La croissance exceptionnelle de la Chine constitue un phénomène économique d’une ampleur remarquable et d’une rapidité exceptionnelle. Depuis 1980, le Produit Intérieur Brut du pays a été multiplié par 36 en volume. À l’époque, le PIB chinois représentait 11% du PIB des États-Unis. Aujourd’hui, exprimé en dollars courants, il en représente les deux tiers. Les données en parité de pouvoir d’achat, qui permettent de corriger en partie le fait qu’une coupe de cheveux équivalente coûte plus cher dans un endroit que dans l’autre, décrivent même un PIB chinois supérieur d’un tiers au PIB américain. Rapporté au nombre d’habitants, le PIB par tête de la Chine représentait 2% de celui des États-Unis. Aujourd’hui, il en représente 30%. Cette croissance s’est faite sans traverser une seule phase de récession, la croissance la plus faible étant atteinte en 1989-1990 autour de 4,0%.
Alors que la pire crise que les économies occidentales ont connue depuis celle des années trente semble condamner aux yeux de certains l’économie de marché, l’exemple chinois fait-il du dirigisme un modèle à suivre ? En réalité, une bonne partie du miracle chinois provient du développement d’un secteur privé très compétitif sur les quarante dernières années. En revanche, cette transformation s’est faite de manière très graduelle, à l’inverse de ce qui a été fait en Europe de l’Est. En 1998, les entreprises publiques représentaient encore 50% de la production, proportion réduite à 20% aujourd’hui. Cela s’explique notamment par une meilleure efficacité économique : dans les activités industrielles, le retour sur actifs des entreprises privées est en moyenne trois à quatre fois supérieur à celui des entreprises publiques depuis une dizaine d’années.

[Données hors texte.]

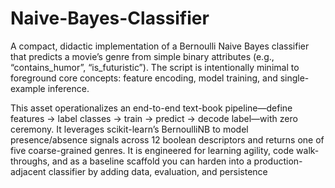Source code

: # Naive-Bayes-Classifier
A compact, didactic implementation of a Bernoulli Naive Bayes classifier that predicts a movie’s genre from simple binary attributes (e.g., “contains_humor”, “is_futuristic”). The script is intentionally minimal to foreground core concepts: feature encoding, model training, and single-example inference.

This asset operationalizes an end-to-end text-book pipeline—define features → label classes → train → predict → decode label—with zero ceremony. It leverages scikit-learn’s BernoulliNB to model presence/absence signals across 12 boolean descriptors and returns one of five coarse-grained genres. It is engineered for learning agility, code walk-throughs, and as a baseline scaffold you can harden into a production-adjacent classifier by adding data, evaluation, and persistence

Graphique retour sur actifs des entreprises publiques et privées en Chine
Les évolutions du modèle de croissance chinois amènent pourtant des interrogations sur une éventuelle reprise en main de l’économie par la sphère publique. Si au début des années 2000, la croissance chinoise reposait beaucoup sur la production pour l’exportation suite à l’entrée du pays dans l’OMC en 2000, la réponse du gouvernement chinois à la crise de 2008-2009 a été de mettre en œuvre un énorme plan de relance reposant essentiellement sur l’investissement, celui-ci se faisant essentiellement à crédit. Les autorités chinoises ayant conscience que ce modèle est facteur de déséquilibre et non pérenne, elles ont donc décidé de ralentir la croissance du crédit et de rééquilibrer la croissance vers la consommation. Ceci passe par un ralentissement tendanciel de la croissance. Tout l’enjeu pour les autorités chinoises et de s’assurer que ce ralentissement prenne la forme d’un atterrissage en douceur, la stabilité étant le maitre mot des autorités chinoises. La conséquence en est une politique que l’on peut qualifier de stop and go, alternant les phases de soutien à l’activité comme en 2016-2017, de freinage, comme en 2018. La Chine semble d’ailleurs prendre depuis quelques mois des mesures de relance pour soutenir la croissance.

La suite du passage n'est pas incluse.